Exposición de Motivos

Una de las cuestiones pendientes de reforma en la sanidad española es la ordenación de las oficinas de farmacia, establecimientos sanitarios en los que se dispensan los medicamentos a los pacientes -aconsejando e informando sobre su utilización-, se elaboran las fórmulas magistrales y los preparados oficinales, y se colabora con los pacientes y con las Administraciones públicas en el uso racional del medicamento y en diferentes servicios sanitarios de interés general. Tales establecimientos, en razón de la garantía sanitaria, están sometidos a regulación.

La regulación de las oficinas de farmacia fue anunciada, aunque no desarrollada, en la Ley 14/1986, General de Sanidad, de 25 de abril, en cuyo artículo 103.3 se emplazó su planificación a la futura legislación especial de medicamentos y farmacias. A su vez, la Ley 25/1990, de 20 de diciembre, del Medicamento, abundó en la materia con el establecimiento de algunos principios sobre la ordenación de las farmacias, complementando la Ley General de Sanidad, aunque sin afectar apenas a la compleja situación jurídico-administrativa de estos establecimientos.

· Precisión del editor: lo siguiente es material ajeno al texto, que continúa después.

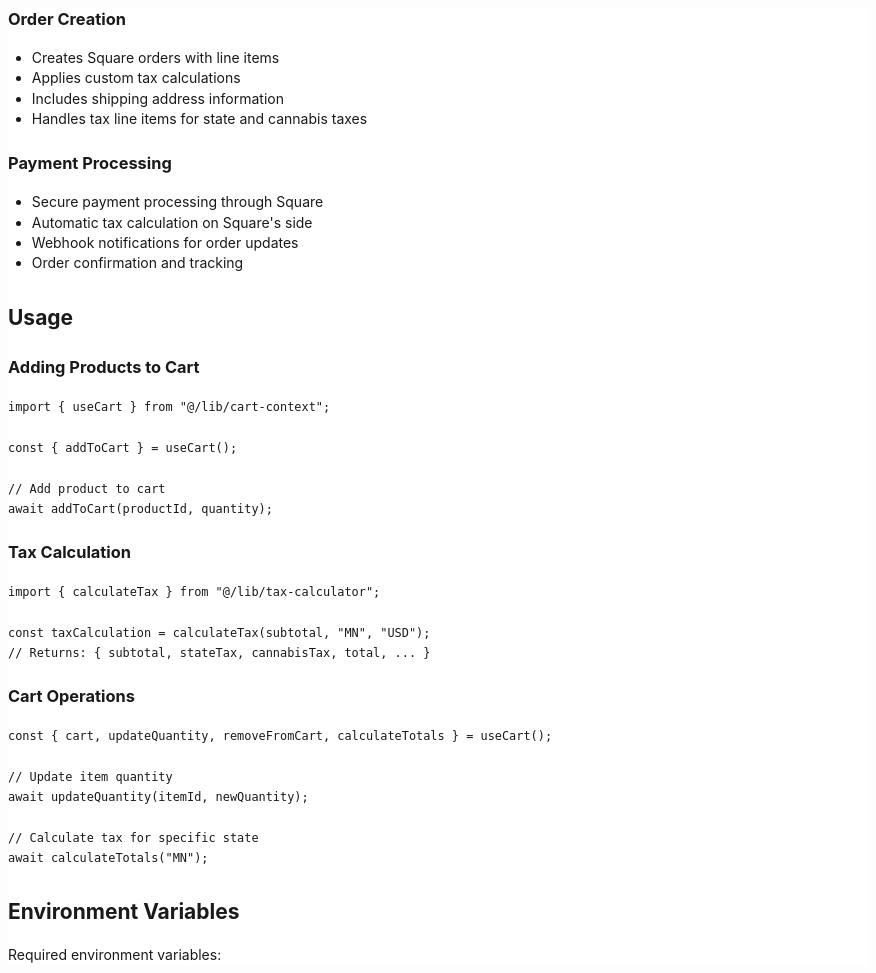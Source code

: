 ### Order Creation

- Creates Square orders with line items
- Applies custom tax calculations
- Includes shipping address information
- Handles tax line items for state and cannabis taxes

### Payment Processing

- Secure payment processing through Square
- Automatic tax calculation on Square's side
- Webhook notifications for order updates
- Order confirmation and tracking

## Usage

### Adding Products to Cart

```tsx
import { useCart } from "@/lib/cart-context";

const { addToCart } = useCart();

// Add product to cart
await addToCart(productId, quantity);
```

### Tax Calculation

```tsx
import { calculateTax } from "@/lib/tax-calculator";

const taxCalculation = calculateTax(subtotal, "MN", "USD");
// Returns: { subtotal, stateTax, cannabisTax, total, ... }
```

### Cart Operations

```tsx
const { cart, updateQuantity, removeFromCart, calculateTotals } = useCart();

// Update item quantity
await updateQuantity(itemId, newQuantity);

// Calculate tax for specific state
await calculateTotals("MN");
```

## Environment Variables

Required environment variables:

En tanto esa regulación general se produce, ha continuado subsistente la legislación preconstitucional recogida en el Real Decreto 909/1978, de 14 de abril, y su normativa de desarrollo, sustituida, en sus respectivos ámbitos territoriales, por las legislaciones autonómicas de ordenación farmacéutica que han promulgado, hasta la fecha, las Comunidades Autónomas de Cataluña, País Vasco, Extremadura y Castilla-La Mancha.

Sin perjuicio de estas normas autonómicas, es indudable la necesidad de completar la legislación común sobre este tema y de reemplazar el régimen de autorización de apertura de oficinas de farmacia del Real Decreto 909/1978 que, no obstante su virtualidad en el pasado, viene constituyendo una barrera infranqueable a la lógica demandada de ampliación de servicios y una fuente manifiesta de litigiosidad y frustración profesional.

Para desbloquear esta situación el Gobierno aprobó el pasado 17 de junio el Real Decreto-ley 11/1996, del que trae causa esta disposición -según el acuerdo de convalidación del pleno del Congreso de los Diputados del 27 de junio de 1996-. El citado Real Decreto-ley y esta Ley que le viene a dar -en lo esencial- continuación, pretenden promover algunas reformas legales tendentes a flexibilizar la apertura de farmacias y garantizar la asistencia farmacéutica a toda la población, lo cual traerá consigo, además, unas mayores expectativas de empleo profesional en el sector.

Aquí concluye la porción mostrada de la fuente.